U.S. retail diesel prices last week rose to their highest level in almost three months after climbing 6.7 cents to $3.892 a gallon, the Department of Energy reported.

The national average price of diesel has now jumped 17.1 cents over a three-week span, which followed a period of falling prices, and is 82.5 cents higher than a year ago, DOE said after its Oct. 31 survey of fueling stations.

The diesel average is the highest since Aug. 8, when it was $3.949.



DOE also reported the average price of regular gasoline dropped 1 cent to $3.452 a gallon, the second straight decline and the seventh in eight weeks. Gas is now 64.6 cents higher than a year earlier.

Neil Gamson, economist at DOE’s Energy Information Administration, told Transport Topics the increase in diesel was the result of crude oil prices pushing back over $90, coupled with lower stocks of distillates.

“The U.S. has become the world’s supplier of diesel fuel,” said Kyle Cooper, principal in Houston consultancy IAF Advisors. He noted that the domestic market remains tight as about 900,000 distillate barrels are being exported weekly.

The price gyrations continue to puzzle truck executives.

“Fundamentals don’t seem to be part of the market anymore. Hype seems to drive it,” said Roger Amhof, a vice president of Amhof Trucking Inc., an Eldridge, Iowa, hauler of outsized and flatbed freight.

Amhof is installing aerodynamic trailer tails, fuel-efficient tires and other equipment.

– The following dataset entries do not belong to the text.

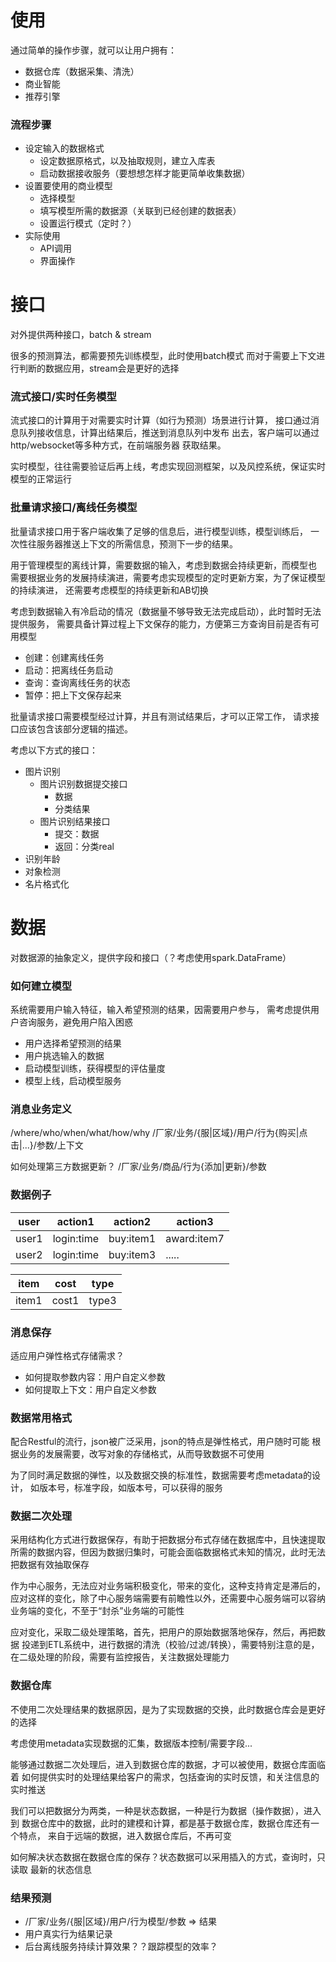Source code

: 
# 使用

通过简单的操作步骤，就可以让用户拥有：
- 数据仓库（数据采集、清洗）
- 商业智能
- 推荐引擎

### 流程步骤

- 设定输入的数据格式
  - 设定数据原格式，以及抽取规则，建立入库表
  - 启动数据接收服务（要想想怎样才能更简单收集数据）
- 设置要使用的商业模型
  - 选择模型
  - 填写模型所需的数据源（关联到已经创建的数据表）
  - 设置运行模式（定时？）
- 实际使用
  - API调用
  - 界面操作

# 接口

对外提供两种接口，batch & stream

很多的预测算法，都需要预先训练模型，此时使用batch模式
而对于需要上下文进行判断的数据应用，stream会是更好的选择

### 流式接口/实时任务模型

流式接口的计算用于对需要实时计算（如行为预测）场景进行计算，
接口通过消息队列接收信息，计算出结果后，推送到消息队列中发布
出去，客户端可以通过http/websocket等多种方式，在前端服务器
获取结果。

实时模型，往往需要验证后再上线，考虑实现回测框架，以及风控系统，保证实时模型的正常运行

### 批量请求接口/离线任务模型

批量请求接口用于客户端收集了足够的信息后，进行模型训练，模型训练后，
一次性往服务器推送上下文的所需信息，预测下一步的结果。

用于管理模型的离线计算，需要数据的输入，考虑到数据会持续更新，而模型也
需要根据业务的发展持续演进，需要考虑实现模型的定时更新方案，为了保证模型的持续演进，
还需要考虑模型的持续更新和AB切换

考虑到数据输入有冷启动的情况（数据量不够导致无法完成启动），此时暂时无法提供服务，
需要具备计算过程上下文保存的能力，方便第三方查询目前是否有可用模型

- 创建：创建离线任务
- 启动：把离线任务启动
- 查询：查询离线任务的状态
- 暂停：把上下文保存起来

批量请求接口需要模型经过计算，并且有测试结果后，才可以正常工作，
请求接口应该包含该部分逻辑的描述。

考虑以下方式的接口：
- 图片识别
  - 图片识别数据提交接口
    - 数据
    - 分类结果
  - 图片识别结果接口
    - 提交：数据
    - 返回：分类real
- 识别年龄
- 对象检测
- 名片格式化

# 数据

对数据源的抽象定义，提供字段和接口（？考虑使用spark.DataFrame）

### 如何建立模型

系统需要用户输入特征，输入希望预测的结果，因需要用户参与，
需考虑提供用户咨询服务，避免用户陷入困惑

- 用户选择希望预测的结果
- 用户挑选输入的数据
- 启动模型训练，获得模型的评估量度
- 模型上线，启动模型服务

### 消息业务定义

/where/who/when/what/how/why
/厂家/业务/{服|区域}/用户/行为{购买|点击|...}/参数/上下文

如何处理第三方数据更新？
/厂家/业务/商品/行为{添加|更新}/参数

### 数据例子

| user | action1     | action2       | action3     |
|------|-------------|---------------|-------------|
|user1 | login:time  | buy:item1     | award:item7 |
|user2 | login:time  | buy:item3     |   .....     |

| item   | cost  | type  |
|--------|-------|-------|
| item1  | cost1 | type3 |

### 消息保存

适应用户弹性格式存储需求？

- 如何提取参数内容：用户自定义参数
- 如何提取上下文：用户自定义参数

### 数据常用格式

配合Restful的流行，json被广泛采用，json的特点是弹性格式，用户随时可能
根据业务的发展需要，改写对象的存储格式，从而导致数据不可使用

为了同时满足数据的弹性，以及数据交换的标准性，数据需要考虑metadata的设计，
如版本号，标准字段，如版本号，可以获得的服务

### 数据二次处理

采用结构化方式进行数据保存，有助于把数据分布式存储在数据库中，且快速提取
所需的数据内容，但因为数据归集时，可能会面临数据格式未知的情况，此时无法
把数据有效抽取保存

作为中心服务，无法应对业务端积极变化，带来的变化，这种支持肯定是滞后的，
应对这样的变化，除了中心服务端需要有前瞻性以外，还需要中心服务端可以容纳
业务端的变化，不至于“封杀”业务端的可能性

应对变化，采取二级处理策略，首先，把用户的原始数据落地保存，然后，再把数据
投递到ETL系统中，进行数据的清洗（校验/过滤/转换），需要特别注意的是，
在二级处理的阶段，需要有监控报告，关注数据处理能力

### 数据仓库

不使用二次处理结果的数据原因，是为了实现数据的交换，此时数据仓库会是更好的选择

考虑使用metadata实现数据的汇集，数据版本控制/需要字段...

能够通过数据二次处理后，进入到数据仓库的数据，才可以被使用，数据仓库面临着
如何提供实时的处理结果给客户的需求，包括查询的实时反馈，和关注信息的实时推送

我们可以把数据分为两类，一种是状态数据，一种是行为数据（操作数据），进入到
数据仓库中的数据，此时的建模和计算，都是基于数据仓库，数据仓库还有一个特点，
来自于远端的数据，进入数据仓库后，不再可变

如何解决状态数据在数据仓库的保存？状态数据可以采用插入的方式，查询时，只读取
最新的状态信息


### 结果预测

- /厂家/业务/{服|区域}/用户/行为模型/参数 => 结果
- 用户真实行为结果记录
- 后台离线服务持续计算效果？？跟踪模型的效率？
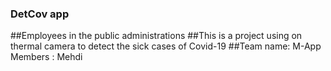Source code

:### DetCov app

##Employees in the public administrations
##This is a project using on thermal camera to detect the sick cases of Covid-19 
##Team name: M-App
Members : Mehdi
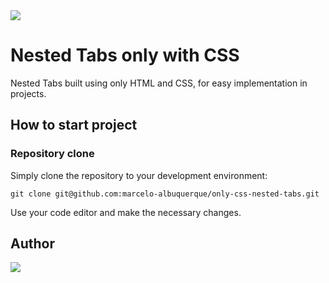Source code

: <img src="https://repository-images.githubusercontent.com/427398651/c2cabd74-b0a1-4ec7-9047-2b8b868f26d4" />

# Nested Tabs only with CSS

Nested Tabs built using only HTML and CSS, for easy implementation in projects.

## How to start project

### Repository clone

Simply clone the repository to your development environment:

    git clone git@github.com:marcelo-albuquerque/only-css-nested-tabs.git

Use your code editor and make the necessary changes.

## Author

<a href="https://marceloalbuquerque.com.br" target="_blank">
    <img src="https://www.dropbox.com/s/u3itftlnd3jhwx9/cover_EN.jpg?raw=1" />
</a>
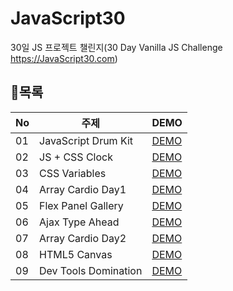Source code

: # JavaScript30

30일 JS 프로젝트 챌린지(30 Day Vanilla JS Challenge https://JavaScript30.com)

## 📃목록

| No  | 주제                 | DEMO                                                                              |
| --- | -------------------- | --------------------------------------------------------------------------------- |
| 01  | JavaScript Drum Kit  | [DEMO](https://sewonkimm.github.io/JavaScript30/01-JavaScriptDrumKit/index.html)  |
| 02  | JS + CSS Clock       | [DEMO](https://sewonkimm.github.io/JavaScript30/02-JSandCSSClock/index.html)      |
| 03  | CSS Variables        | [DEMO](https://sewonkimm.github.io/JavaScript30/03-CSSVariables/index.html)       |
| 04  | Array Cardio Day1    | [DEMO](https://sewonkimm.github.io/JavaScript30/04-ArrayCardioDay1/index.html)    |
| 05  | Flex Panel Gallery   | [DEMO](https://sewonkimm.github.io/JavaScript30/05-FlexPanelGallery/index.html)   |
| 06  | Ajax Type Ahead      | [DEMO](https://sewonkimm.github.io/JavaScript30/06-AjaxTypeAhead/index.html)      |
| 07  | Array Cardio Day2    | [DEMO](https://sewonkimm.github.io/JavaScript30/07-ArrayCardioDay2/index.html)    |
| 08  | HTML5 Canvas         | [DEMO](https://sewonkimm.github.io/JavaScript30/08-HTML5Canvas/index.html)        |
| 09  | Dev Tools Domination | [DEMO](https://sewonkimm.github.io/JavaScript30/09-DevToolsDomination/index.html) |
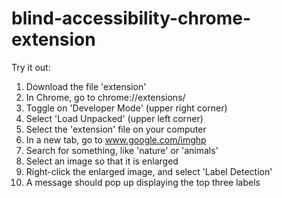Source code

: # blind-accessibility-chrome-extension
Try it out:
1. Download the file 'extension'
2. In Chrome, go to chrome://extensions/
3. Toggle on 'Developer Mode' (upper right corner)
4. Select 'Load Unpacked' (upper left corner)
5. Select the 'extension' file on your computer
6. In a new tab, go to www.google.com/imghp
7. Search for something, like 'nature' or 'animals'
8. Select an image so that it is enlarged
9. Right-click the enlarged image, and select 'Label Detection'
10. A message should pop up displaying the top three labels
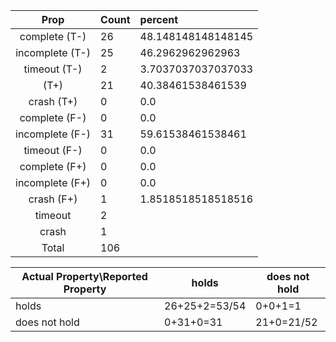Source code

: 
| Prop | Count | percent |
|:----:|:------|:--|
|complete   (T-)|26| 48.148148148148145 |
|incomplete (T-)|25|46.2962962962963 |
|timeout    (T-)|2|3.7037037037037033 |
|           (T+)|21|40.38461538461539 |
|crash      (T+)|0|0.0 |
|complete   (F-)|0|0.0 |
|incomplete (F-)|31|59.61538461538461 |
|timeout    (F-)|0|0.0 |
|complete   (F+)|0|0.0 |
|incomplete (F+)|0|0.0 |
|crash      (F+)|1|1.8518518518518516 |
|timeout        |2| |
|crash          |1| |
|Total          |106| |

| Actual Property\Reported Property | holds | does not hold |
|------------------------------------|-------|---------------|
| holds | 26+25+2=53/54 | 0+0+1=1 |
| does not hold | 0+31+0=31 | 21+0=21/52 |

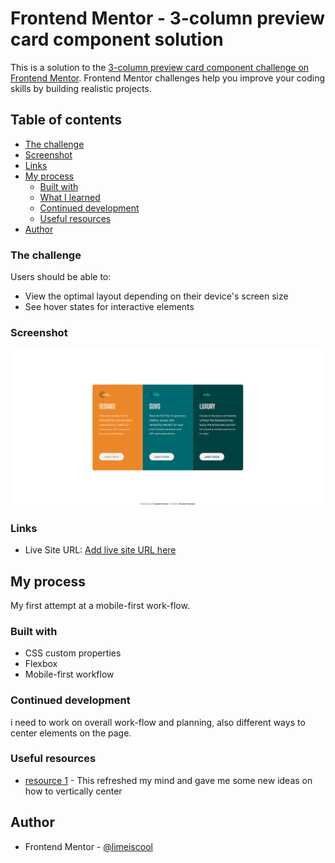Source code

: # Frontend Mentor - 3-column preview card component solution

This is a solution to the [3-column preview card component challenge on Frontend Mentor](https://www.frontendmentor.io/challenges/3column-preview-card-component-pH92eAR2-). Frontend Mentor challenges help you improve your coding skills by building realistic projects. 

## Table of contents


  - [The challenge](#the-challenge)
  - [Screenshot](#screenshot)
  - [Links](#links)
- [My process](#my-process)
  - [Built with](#built-with)
  - [What I learned](#what-i-learned)
  - [Continued development](#continued-development)
  - [Useful resources](#useful-resources)
- [Author](#author)


### The challenge

Users should be able to:

- View the optimal layout depending on their device's screen size
- See hover states for interactive elements

### Screenshot

![](images/my-solution.png)


### Links

- Live Site URL: [Add live site URL here](https://your-live-site-url.com)

## My process
  My first attempt at a mobile-first work-flow.

### Built with
- CSS custom properties
- Flexbox
- Mobile-first workflow

### Continued development

i need to work on overall work-flow and planning, also different ways to center elements on the page.

### Useful resources

- [resource 1](https://www.youtube.com/watch?v=qJVVZYTYA9U&ab_channel=KevinPowell) - This refreshed my mind and gave me some new ideas on how to vertically center

## Author

- Frontend Mentor - [@limeiscool](https://www.frontendmentor.io/profile/limeiscool)

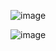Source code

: 


![image](https://user-images.githubusercontent.com/42977616/218343040-8e95e475-370a-4ec8-9152-7fa0d1f8499d.png)

![image](https://user-images.githubusercontent.com/42977616/218343100-8089f8c2-43fd-4352-a574-306a086e7a01.png)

To cut back on idling, the carrier is using auxiliary heating units and air conditioning modules, which can cut idling time by up to 50%.

“We can’t recover the costs with a fuel surcharge,” he said.

Another big factor in fuel savings is monitoring empty miles.

“We’re on our dispatchers all the time about this. We want to keep it down below 10%; that’s my threshold,” he said.

He added Amhof’s biggest weapon is negotiating for fuel.

“We’re going to our fuel vendors and saying, ‘We need your best deal,’ ” he said.

The company reached an agreement with a supplier that asked for a guaranteed 50,000 gallons in sales each month for retail minus 5 cents, he said.

“That’s 2 cents better than I was running before,” Amhof said. “I see a 20-cent or 25 cents a gallon difference, especially when you’re in a falling market.”

He explained that when the wholesale price is dropping but the retail price at a truck stop does not, it is because fuel suppliers can’t lower retail prices below what they paid for fuel they haven’t sold yet.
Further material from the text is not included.